Whether a working mom or stay-at-home-mom, the balance between keeping up a tidy home and creating memories with our children often comes into play. Are our babies going to remember that the house was always spotless and sparkling? I say they will remember the laughter and joy of moments in time, while embracing the inevitable mess surrounding them. Because ladies, the mess is inevitable.

How many times have you cleaned up the living room or folded a perfect pile of laundry before you leave the house, just to have the toy bin dumped over? Or shed a tear as you watch your toddler swipe his imaginary sword of an arm over a mountain of tediously folded shirts? Instead of envisioning waterboarding my kid when this happens, I’ve simply learned it does not matter. Better yet, I’ll leave the house in its perfect mess and walk out the door into a day of new experiences that have zero to do with a vacuum or sponge.

According to the Oxford English Dictionary, a housewife is a married woman whose main occupation is caring for her family, managing household affairs and doing housework.

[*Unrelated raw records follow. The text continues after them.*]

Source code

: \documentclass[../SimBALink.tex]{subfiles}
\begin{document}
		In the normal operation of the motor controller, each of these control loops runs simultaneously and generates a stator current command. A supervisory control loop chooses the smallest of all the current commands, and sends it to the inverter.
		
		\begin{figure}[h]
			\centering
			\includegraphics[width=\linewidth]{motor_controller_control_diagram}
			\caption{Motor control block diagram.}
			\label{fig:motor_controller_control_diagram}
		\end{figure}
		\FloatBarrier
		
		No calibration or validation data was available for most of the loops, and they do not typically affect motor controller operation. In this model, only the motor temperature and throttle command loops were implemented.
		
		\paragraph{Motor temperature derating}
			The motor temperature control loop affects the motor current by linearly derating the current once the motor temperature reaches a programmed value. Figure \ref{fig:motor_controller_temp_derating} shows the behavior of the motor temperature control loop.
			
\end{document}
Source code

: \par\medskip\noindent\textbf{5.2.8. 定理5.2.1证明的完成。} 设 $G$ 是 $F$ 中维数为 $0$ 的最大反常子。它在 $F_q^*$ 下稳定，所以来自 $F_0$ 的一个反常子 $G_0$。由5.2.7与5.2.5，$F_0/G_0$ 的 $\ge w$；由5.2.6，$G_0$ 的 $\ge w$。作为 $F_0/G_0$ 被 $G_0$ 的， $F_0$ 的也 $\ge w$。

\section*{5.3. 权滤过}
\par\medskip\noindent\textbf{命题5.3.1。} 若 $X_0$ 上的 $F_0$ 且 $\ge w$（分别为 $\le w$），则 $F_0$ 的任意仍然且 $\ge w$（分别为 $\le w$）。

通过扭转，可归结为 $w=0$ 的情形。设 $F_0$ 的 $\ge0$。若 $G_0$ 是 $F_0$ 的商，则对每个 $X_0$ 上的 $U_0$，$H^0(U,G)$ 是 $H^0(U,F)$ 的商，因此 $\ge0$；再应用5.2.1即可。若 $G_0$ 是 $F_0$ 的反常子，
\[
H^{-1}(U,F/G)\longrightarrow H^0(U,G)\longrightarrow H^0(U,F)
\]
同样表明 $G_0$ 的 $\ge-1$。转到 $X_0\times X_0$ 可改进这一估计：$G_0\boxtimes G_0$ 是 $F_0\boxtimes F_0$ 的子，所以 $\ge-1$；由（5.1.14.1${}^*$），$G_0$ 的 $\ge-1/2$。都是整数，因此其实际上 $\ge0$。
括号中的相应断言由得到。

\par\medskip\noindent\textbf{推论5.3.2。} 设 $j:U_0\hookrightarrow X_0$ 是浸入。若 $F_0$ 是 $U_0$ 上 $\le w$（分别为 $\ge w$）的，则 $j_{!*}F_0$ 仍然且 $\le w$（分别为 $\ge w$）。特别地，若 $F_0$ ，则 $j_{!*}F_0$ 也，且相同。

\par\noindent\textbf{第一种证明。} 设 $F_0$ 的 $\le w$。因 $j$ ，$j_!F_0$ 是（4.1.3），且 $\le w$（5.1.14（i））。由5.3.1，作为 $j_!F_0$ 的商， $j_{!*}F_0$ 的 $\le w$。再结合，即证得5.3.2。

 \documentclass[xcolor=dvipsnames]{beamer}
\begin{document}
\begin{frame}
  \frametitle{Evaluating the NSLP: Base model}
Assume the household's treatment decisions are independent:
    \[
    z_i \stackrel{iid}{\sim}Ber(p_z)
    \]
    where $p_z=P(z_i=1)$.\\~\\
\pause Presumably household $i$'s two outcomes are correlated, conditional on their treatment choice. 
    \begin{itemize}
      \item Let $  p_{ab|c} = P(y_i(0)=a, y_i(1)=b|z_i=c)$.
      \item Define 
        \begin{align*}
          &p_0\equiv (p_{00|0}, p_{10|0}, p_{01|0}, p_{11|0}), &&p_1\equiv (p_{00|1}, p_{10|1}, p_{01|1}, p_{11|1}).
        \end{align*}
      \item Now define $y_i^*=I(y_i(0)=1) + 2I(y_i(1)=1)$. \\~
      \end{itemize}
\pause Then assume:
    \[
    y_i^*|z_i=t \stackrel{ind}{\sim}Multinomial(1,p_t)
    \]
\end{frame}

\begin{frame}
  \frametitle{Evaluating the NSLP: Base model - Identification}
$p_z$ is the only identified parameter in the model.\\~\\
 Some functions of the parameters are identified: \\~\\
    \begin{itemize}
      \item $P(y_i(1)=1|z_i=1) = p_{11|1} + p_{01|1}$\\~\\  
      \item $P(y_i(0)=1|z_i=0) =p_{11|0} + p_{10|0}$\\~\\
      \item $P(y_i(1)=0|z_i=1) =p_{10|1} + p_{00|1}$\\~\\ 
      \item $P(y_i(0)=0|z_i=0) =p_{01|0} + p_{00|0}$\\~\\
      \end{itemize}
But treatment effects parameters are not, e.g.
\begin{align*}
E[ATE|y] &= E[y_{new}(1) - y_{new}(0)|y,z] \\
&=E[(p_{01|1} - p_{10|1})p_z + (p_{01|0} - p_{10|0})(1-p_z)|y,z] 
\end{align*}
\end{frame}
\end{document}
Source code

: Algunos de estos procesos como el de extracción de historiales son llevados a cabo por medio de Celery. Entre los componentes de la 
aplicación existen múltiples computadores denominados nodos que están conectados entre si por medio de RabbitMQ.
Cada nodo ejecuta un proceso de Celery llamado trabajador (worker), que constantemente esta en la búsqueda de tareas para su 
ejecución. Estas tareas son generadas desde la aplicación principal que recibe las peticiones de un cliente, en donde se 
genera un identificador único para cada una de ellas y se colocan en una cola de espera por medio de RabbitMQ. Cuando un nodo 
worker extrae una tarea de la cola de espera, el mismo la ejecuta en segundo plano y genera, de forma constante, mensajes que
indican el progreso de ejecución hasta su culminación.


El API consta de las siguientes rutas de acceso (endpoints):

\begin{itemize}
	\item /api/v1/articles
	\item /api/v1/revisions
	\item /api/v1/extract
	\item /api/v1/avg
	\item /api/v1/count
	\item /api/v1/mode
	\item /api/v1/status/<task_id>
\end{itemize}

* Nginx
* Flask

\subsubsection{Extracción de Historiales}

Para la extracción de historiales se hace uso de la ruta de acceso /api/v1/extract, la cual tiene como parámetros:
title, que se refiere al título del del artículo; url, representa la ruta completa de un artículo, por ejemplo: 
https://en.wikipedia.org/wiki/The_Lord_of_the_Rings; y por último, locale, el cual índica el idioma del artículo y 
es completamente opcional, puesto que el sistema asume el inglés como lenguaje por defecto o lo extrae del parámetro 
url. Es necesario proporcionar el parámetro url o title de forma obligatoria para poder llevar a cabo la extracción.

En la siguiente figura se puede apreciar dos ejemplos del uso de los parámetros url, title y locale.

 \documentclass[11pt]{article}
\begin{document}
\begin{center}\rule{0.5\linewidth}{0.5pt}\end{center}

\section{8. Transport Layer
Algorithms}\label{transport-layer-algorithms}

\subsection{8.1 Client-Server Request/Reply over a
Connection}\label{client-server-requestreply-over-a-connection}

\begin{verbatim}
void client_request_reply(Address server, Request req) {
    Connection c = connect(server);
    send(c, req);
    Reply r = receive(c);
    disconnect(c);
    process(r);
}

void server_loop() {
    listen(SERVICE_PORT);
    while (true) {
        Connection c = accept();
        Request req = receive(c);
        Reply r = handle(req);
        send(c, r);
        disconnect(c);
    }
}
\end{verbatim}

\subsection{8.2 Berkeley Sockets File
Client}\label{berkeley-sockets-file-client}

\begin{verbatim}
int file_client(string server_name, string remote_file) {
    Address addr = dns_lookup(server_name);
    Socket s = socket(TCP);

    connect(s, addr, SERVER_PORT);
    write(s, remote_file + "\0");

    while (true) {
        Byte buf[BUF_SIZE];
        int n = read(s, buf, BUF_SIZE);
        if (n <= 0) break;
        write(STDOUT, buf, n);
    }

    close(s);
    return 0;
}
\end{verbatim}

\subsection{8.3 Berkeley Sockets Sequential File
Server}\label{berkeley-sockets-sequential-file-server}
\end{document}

Somehow in this day and age we still feel, with insurmountable personal (and often outside) pressure, that we must strive to be that perfect 1950s housewife even while maintaining a career, and of course still have the energy at the end of the day to want to have sex with our husbands. In the same vein as choosing playtime with our kids, why not also choose it with our partners? Most women I know would be in favor of skipping tomorrow’s meal prep to head upstairs instead and have their biscuits buttered.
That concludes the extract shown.